Dopo che i governi precedenti erano riusciti a prorogare il regime di maggior tutela, il governo Meloni non lo ha rinnovato su pressione dell’Unione Europea e dal 31 dicembre 2023 ha posto fine al regime tutelato. In ossequio ai dogmi neoliberisti, infatti, la Commissione ritiene che la liberalizzazione dei mercati energetici sia un obiettivo da realizzare in fretta, tanto che esso rientra nei target che l’Italia stessa ha messo nero su bianco nel PNRR e che già il governo Draghi aveva previsto. L’obiettivo di liberalizzare i mercati energetici era stato incluso, infatti, nella terza rata per la quale Bruxelles, nell’ottobre 2023, aveva erogato 18,5 miliardi. A opporsi alla fine del mercato tutelato, oltre all’opposizione, era stata una parte della maggioranza rappresentata dalla Lega, ma l’Ue non si è mostrata disponibile a andare incontro al governo a causa delle divergenze di vedute. Una portavoce della Commissione ha spiegato che «La graduale eliminazione dei prezzi regolamentati dell’energia elettrica, che mira ad aumentare la concorrenza sul mercato, è una pietra miliare che fa parte del più ampio pacchetto di leggi sulla concorrenza incluso nel PNRR», aggiungendo che «i prezzi dell’elettricità sul mercato libero sono significativamente più bassi rispetto al mercato regolamentato, a vantaggio dei consumatori e delle imprese».

Le affermazioni della Commissione europea, però, sono state smentite dai fatti e agli aumenti delle bollette si aggiunge ora anche l’aumento dei prezzi del gas: la stessa Commissione, infatti, ha fatto sapere che i prezzi del gas di quest’anno saranno più alti rispetto al 2024 e arriveranno tra i 40 e i 50 euro al megawattora, a causa della fine delle forniture dalla Russia. Si dovrà attendere, dunque, il 26 febbraio, giorno in cui la Ue dovrebbe presentare il suo piano per contenere i costi dell’energia, per sapere come intendano agire le istituzioni comunitarie.
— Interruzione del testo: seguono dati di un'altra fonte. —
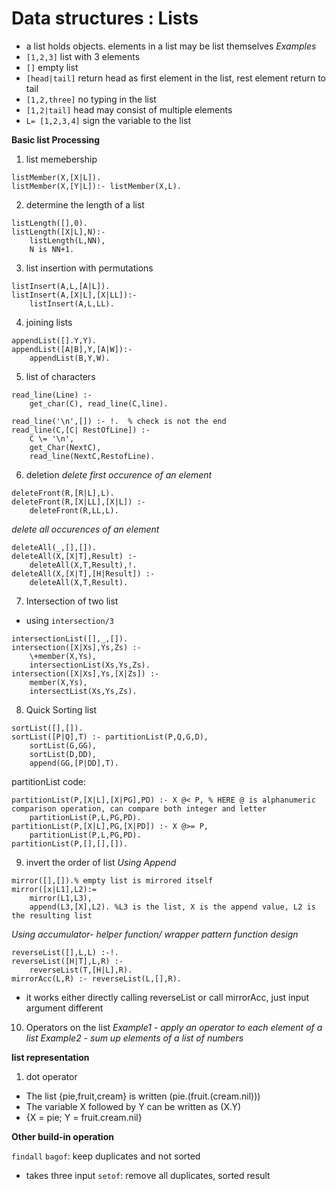 # Data structures : Lists 
- a list holds objects. elements in a list may be list themselves 
*Examples* 
- ```[1,2,3]``` list with 3 elements 
- ```[]``` empty list 
- ```[head|tail]``` return head as first element in the list, rest element return to tail 
- ```[1,2,three]``` no typing in the list 
- ```[1,2|tail]``` head may consist of multiple elements 
- ```L= [1,2,3,4]``` sign the variable to the list 

**Basic list Processing** 
1. list memebership 
```
listMember(X,[X|L]). 
listMember(X,[Y|L]):- listMember(X,L). 
```
2. determine the length of a list 
```
listLength([],0).
listLength([X|L],N):- 
    listLength(L,NN),
    N is NN+1. 
```

3. list insertion with permutations 
```
listInsert(A,L,[A|L]). 
listInsert(A,[X|L],[X|LL]):- 
    listInsert(A,L,LL). 
```

4. joining lists 
```
appendList([].Y,Y). 
appendList([A|B],Y,[A|W]):-
    appendList(B,Y,W). 
```

5. list of characters 
```
read_line(Line) :- 
    get_char(C), read_line(C,line). 

read_line('\n',[]) :- !.  % check is not the end 
read_line(C,[C| RestOfLine]) :- 
    C \= '\n',
    get_Char(NextC), 
    read_line(NextC,RestofLine). 
```

6. deletion 
*delete first occurence of an element* 
```
deleteFront(R,[R|L],L). 
deleteFront(R,[X|LL],[X|L]) :- 
    deleteFront(R,LL,L). 
```

*delete all occurences of an element* 
```
deleteAll(_,[],[]). 
deleteAll(X,[X|T],Result) :- 
    deleteAll(X,T,Result),!. 
deleteAll(X,[X|T],[H|Result]) :- 
    deleteAll(X,T,Result). 
```

7. Intersection of two list 
- using ```intersection/3```
```
intersectionList([],_,[]). 
intersection([X|Xs],Ys,Zs) :- 
    \+member(X,Ys), 
    intersectionList(Xs,Ys,Zs). 
intersection([X|Xs],Ys,[X|Zs]) :- 
    member(X,Ys), 
    intersectList(Xs,Ys,Zs). 
```


8. Quick Sorting list 

```
sortList([],[]). 
sortList([P|Q],T) :- partitionList(P,Q,G,D), 
    sortList(G,GG), 
    sortList(D,DD), 
    append(GG,[P|DD],T). 
```
partitionList code: 
```
partitionList(P,[X|L],[X|PG],PD) :- X @< P, % HERE @ is alphanumeric comparison operation, can compare both integer and letter 
    partitionList(P,L,PG,PD). 
partitionList(P,[X|L],PG,[X|PD]) :- X @>= P,
    partitionList(P,L,PG,PD). 
partitionList(P,[],[],[]). 
```


9. invert the order of list 
*Using Append* 
```
mirror([],[]).% empty list is mirrored itself 
mirror([x|L1],L2):= 
    mirror(L1,L3), 
    append(L3,[X],L2). %L3 is the list, X is the append value, L2 is the resulting list 
```
*Using accumulator- helper function/ wrapper pattern function design*
```
reverseList([],L,L) :-!. 
reverseList([H|T],L,R) :- 
    reverseList(T,[H|L],R). 
mirrorAcc(L,R) :- reverseList(L,[],R). 
```
- it works either directly calling reverseList or call mirrorAcc, just input argument different 


10. Operators on the list 
*Example1 - apply an operator to each element of a list* 
*Example2 - sum up elements of a list of numbers*


**list representation** 
1. dot operator 
- The list {pie,fruit,cream} is written (pie.(fruit.(cream.nil)))
- The variable X followed by Y can be written as (X.Y)
- {X = pie; Y = fruit.cream.nil}




**Other build-in operation**

```findall```
```bagof```: keep duplicates and not sorted 
- takes three input 
```setof```: remove all duplicates, sorted result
Nel frattempo, dalla Borsa del gas di Amsterdam, il Ttf, è arrivata la conferma all’allarme di Bruxelles: la quotazione del metano è salita del 3,2%, arrivando a 55,05 euro al megawattora, il valore più alto dal 2023. Dall’inizio dell’anno si è registrato un aumento del prezzo del gas pari al 12,6%.

La volontà di liberalizzare i mercati energetici mostra l’impostazione liberista che permea l’Unione europea, ma le sue conseguenze mettono ben in luce le storture di questa impostazione economica che, lungi dal favorire la maggioranza della popolazione, permette la speculazione e l’arricchimento di poche aziende e di una ristretta cerchia economica.